# Input

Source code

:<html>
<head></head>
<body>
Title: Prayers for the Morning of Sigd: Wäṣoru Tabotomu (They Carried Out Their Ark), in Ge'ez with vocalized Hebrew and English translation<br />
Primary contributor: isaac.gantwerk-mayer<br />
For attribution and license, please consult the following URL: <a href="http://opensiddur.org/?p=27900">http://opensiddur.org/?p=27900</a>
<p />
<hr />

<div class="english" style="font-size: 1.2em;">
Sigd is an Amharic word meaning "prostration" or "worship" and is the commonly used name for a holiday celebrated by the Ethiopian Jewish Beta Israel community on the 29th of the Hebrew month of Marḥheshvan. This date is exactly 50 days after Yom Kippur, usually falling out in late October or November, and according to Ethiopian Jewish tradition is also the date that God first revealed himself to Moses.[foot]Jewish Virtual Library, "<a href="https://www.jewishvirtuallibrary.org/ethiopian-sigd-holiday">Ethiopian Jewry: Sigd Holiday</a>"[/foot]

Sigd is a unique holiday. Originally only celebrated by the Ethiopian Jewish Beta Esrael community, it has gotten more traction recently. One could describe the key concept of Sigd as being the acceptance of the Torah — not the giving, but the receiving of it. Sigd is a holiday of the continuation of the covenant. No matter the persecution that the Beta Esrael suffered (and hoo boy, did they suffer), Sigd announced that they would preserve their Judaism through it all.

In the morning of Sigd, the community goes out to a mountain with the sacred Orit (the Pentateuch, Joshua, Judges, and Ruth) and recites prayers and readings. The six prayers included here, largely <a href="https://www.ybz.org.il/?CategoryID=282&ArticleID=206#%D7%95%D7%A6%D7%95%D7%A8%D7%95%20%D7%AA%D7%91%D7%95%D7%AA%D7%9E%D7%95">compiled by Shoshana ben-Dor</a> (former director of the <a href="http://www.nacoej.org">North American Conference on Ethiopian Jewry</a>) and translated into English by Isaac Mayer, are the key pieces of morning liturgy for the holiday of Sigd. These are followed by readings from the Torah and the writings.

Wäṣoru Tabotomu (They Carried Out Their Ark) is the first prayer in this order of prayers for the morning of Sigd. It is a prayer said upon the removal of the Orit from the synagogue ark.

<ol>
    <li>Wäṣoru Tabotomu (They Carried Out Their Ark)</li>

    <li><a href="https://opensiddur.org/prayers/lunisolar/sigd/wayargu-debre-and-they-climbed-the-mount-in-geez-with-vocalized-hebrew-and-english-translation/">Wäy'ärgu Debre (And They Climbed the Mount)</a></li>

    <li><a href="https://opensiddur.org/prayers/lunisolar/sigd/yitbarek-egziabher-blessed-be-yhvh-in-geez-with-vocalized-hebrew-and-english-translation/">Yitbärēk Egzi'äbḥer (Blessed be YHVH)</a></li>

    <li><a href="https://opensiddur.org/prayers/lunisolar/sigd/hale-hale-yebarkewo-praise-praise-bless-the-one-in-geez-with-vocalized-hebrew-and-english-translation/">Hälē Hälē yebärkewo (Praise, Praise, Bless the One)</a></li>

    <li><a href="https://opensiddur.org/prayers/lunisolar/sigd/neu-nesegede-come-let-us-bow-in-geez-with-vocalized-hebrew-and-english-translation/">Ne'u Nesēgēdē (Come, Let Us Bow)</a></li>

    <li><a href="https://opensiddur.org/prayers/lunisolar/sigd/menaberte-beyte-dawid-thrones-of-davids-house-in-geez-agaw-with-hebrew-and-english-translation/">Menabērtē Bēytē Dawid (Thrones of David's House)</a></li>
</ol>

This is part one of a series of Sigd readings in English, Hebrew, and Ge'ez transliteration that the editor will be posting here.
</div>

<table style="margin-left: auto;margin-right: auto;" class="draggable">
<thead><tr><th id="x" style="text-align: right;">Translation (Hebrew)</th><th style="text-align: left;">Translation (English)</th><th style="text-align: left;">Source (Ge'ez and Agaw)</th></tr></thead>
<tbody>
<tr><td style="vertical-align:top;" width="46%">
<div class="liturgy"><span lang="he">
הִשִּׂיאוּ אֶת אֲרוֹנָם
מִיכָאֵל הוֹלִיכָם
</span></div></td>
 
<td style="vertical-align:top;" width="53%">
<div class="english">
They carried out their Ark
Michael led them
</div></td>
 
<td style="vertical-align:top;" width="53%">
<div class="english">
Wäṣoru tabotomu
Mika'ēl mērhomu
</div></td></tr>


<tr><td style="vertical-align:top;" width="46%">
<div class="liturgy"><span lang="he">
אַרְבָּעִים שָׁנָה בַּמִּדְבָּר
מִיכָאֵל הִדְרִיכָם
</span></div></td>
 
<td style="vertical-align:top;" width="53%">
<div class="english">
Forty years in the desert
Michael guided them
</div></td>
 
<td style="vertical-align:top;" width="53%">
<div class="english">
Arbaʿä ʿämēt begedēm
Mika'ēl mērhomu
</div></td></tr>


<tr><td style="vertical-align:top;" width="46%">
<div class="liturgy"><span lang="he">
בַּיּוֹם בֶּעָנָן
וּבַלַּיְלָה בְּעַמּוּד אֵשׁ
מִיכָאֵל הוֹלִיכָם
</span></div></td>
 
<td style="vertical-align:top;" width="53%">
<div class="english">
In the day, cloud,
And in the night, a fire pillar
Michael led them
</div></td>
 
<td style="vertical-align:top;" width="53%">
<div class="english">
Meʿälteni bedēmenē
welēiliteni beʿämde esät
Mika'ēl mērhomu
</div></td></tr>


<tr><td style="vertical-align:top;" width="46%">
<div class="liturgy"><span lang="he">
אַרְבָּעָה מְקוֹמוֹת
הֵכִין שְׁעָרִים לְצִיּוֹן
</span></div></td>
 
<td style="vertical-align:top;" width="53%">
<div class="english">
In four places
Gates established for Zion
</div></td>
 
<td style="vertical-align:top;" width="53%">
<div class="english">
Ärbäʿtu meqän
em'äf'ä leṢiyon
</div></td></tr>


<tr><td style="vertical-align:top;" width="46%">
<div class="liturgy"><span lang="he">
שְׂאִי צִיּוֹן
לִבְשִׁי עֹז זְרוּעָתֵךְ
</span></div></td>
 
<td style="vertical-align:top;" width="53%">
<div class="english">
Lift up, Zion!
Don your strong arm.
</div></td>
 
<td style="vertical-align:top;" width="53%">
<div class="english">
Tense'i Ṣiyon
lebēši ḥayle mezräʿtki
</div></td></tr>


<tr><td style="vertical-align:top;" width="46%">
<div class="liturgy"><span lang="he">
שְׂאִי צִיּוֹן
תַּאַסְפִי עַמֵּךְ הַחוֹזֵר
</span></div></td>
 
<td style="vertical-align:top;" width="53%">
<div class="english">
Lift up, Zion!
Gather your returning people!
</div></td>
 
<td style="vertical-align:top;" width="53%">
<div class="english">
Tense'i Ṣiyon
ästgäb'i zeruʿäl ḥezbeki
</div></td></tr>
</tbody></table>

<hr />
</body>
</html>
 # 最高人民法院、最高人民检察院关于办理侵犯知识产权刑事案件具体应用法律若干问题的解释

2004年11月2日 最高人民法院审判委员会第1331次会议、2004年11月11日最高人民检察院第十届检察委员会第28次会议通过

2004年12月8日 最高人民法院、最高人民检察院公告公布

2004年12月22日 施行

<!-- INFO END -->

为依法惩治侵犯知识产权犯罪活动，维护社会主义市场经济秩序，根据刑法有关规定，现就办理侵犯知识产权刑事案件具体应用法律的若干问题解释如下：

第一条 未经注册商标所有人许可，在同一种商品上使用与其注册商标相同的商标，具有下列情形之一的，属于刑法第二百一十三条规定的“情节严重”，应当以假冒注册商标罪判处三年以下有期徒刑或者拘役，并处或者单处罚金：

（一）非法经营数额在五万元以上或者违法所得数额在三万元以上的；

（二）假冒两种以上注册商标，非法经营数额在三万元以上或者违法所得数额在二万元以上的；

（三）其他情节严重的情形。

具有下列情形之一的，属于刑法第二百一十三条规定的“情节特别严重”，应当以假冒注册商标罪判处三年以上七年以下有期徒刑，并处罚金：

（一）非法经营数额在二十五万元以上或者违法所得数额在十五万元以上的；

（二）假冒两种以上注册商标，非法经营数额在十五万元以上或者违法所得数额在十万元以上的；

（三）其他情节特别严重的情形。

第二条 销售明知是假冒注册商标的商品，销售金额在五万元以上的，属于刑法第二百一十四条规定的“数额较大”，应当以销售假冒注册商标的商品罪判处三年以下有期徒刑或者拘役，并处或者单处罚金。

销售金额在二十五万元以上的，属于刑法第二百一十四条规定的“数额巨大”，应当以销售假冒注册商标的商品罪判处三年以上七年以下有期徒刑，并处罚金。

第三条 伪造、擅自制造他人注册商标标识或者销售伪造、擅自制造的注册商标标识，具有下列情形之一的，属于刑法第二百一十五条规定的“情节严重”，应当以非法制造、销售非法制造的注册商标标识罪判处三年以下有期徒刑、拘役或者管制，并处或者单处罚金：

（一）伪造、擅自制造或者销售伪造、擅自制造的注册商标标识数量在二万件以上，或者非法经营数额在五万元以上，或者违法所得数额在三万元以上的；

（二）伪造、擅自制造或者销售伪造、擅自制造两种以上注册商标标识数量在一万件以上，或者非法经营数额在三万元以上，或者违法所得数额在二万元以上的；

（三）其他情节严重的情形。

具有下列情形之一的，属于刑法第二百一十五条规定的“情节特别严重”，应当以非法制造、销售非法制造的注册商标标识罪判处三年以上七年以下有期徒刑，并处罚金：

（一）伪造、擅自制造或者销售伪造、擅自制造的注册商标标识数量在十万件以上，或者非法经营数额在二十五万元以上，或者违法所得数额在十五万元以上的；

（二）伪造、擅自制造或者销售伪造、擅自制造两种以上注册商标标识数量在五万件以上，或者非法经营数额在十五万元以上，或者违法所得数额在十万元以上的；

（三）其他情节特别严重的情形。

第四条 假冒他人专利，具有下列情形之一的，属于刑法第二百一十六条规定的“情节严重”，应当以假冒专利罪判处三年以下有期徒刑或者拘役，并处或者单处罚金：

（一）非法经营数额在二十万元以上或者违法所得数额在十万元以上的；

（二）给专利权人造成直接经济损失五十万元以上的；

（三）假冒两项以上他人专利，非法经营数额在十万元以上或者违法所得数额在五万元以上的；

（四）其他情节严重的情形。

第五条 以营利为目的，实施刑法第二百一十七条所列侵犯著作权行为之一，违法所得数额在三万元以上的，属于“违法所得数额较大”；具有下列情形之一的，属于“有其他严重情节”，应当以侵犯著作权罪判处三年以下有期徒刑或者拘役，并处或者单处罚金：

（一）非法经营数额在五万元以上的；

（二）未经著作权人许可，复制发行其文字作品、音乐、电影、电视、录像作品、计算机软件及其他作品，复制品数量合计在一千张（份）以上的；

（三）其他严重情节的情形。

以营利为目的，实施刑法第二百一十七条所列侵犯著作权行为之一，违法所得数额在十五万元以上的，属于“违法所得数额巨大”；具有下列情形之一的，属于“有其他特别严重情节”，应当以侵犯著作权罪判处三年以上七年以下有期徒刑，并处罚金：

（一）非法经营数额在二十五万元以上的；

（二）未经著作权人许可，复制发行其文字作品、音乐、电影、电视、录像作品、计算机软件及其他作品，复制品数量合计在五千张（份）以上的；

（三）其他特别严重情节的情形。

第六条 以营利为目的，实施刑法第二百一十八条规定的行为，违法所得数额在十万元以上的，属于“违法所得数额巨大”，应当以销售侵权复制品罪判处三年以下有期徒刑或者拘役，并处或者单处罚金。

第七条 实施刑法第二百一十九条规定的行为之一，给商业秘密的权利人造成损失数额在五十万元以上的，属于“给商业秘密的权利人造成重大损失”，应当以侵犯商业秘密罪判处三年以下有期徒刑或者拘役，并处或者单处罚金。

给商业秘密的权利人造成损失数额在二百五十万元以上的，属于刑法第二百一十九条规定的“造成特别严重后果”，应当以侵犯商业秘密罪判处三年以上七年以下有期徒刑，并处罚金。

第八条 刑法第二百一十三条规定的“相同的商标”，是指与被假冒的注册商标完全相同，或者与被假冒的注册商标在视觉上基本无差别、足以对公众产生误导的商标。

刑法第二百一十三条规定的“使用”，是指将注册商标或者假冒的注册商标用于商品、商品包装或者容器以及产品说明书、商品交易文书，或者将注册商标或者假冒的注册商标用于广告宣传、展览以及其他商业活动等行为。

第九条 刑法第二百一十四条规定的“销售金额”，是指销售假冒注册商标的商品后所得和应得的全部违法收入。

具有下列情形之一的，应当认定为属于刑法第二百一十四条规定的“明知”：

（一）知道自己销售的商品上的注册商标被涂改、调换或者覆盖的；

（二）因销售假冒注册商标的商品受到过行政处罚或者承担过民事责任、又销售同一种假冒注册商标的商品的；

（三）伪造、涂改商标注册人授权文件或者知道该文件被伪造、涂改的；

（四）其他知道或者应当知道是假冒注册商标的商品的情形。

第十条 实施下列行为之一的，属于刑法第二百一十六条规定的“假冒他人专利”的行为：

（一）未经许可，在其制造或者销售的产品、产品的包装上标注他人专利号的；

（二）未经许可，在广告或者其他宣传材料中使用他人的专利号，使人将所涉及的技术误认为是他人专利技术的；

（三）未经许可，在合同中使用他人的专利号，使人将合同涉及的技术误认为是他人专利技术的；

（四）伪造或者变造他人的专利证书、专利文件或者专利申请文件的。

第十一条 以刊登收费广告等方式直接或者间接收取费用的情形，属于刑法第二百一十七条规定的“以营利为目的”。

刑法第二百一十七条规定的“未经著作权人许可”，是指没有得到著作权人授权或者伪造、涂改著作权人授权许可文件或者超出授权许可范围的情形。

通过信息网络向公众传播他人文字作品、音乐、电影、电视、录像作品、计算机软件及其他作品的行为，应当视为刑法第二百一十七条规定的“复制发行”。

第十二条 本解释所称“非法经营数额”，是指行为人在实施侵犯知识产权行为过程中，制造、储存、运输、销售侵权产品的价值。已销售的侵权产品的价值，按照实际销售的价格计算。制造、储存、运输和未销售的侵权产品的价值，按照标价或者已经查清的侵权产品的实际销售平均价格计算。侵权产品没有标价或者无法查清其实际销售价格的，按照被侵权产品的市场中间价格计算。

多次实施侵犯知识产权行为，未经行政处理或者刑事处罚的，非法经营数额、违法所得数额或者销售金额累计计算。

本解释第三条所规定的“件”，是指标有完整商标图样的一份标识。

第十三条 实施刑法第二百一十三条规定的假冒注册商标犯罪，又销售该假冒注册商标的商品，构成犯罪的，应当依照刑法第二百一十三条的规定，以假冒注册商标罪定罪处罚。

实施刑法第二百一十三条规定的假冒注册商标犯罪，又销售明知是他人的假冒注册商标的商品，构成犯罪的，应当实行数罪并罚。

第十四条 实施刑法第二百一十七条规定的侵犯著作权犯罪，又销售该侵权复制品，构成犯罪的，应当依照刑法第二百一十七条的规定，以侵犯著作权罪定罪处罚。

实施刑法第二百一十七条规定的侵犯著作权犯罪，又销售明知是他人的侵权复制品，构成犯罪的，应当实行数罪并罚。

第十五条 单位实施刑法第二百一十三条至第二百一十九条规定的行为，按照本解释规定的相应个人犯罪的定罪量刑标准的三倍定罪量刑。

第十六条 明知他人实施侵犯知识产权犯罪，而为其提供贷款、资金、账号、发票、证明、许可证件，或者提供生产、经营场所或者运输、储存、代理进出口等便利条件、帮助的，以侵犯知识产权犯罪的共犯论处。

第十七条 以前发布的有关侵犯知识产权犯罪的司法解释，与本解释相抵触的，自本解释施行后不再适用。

# Aim of the exercise
The answer must be every line of the records above that holds the word "here".

# Final answer
In the morning of Sigd, the community goes out to a mountain with the sacred Orit (the Pentateuch, Joshua, Judges, and Ruth) and recites prayers and readings. The six prayers included here, largely <a href="https://www.ybz.org.il/?CategoryID=282&ArticleID=206#%D7%95%D7%A6%D7%95%D7%A8%D7%95%20%D7%AA%D7%91%D7%95%D7%AA%D7%9E%D7%95">compiled by Shoshana ben-Dor</a> (former director of the <a href="http://www.nacoej.org">North American Conference on Ethiopian Jewry</a>) and translated into English by Isaac Mayer, are the key pieces of morning liturgy for the holiday of Sigd. These are followed by readings from the Torah and the writings.
This is part one of a series of Sigd readings in English, Hebrew, and Ge'ez transliteration that the editor will be posting here.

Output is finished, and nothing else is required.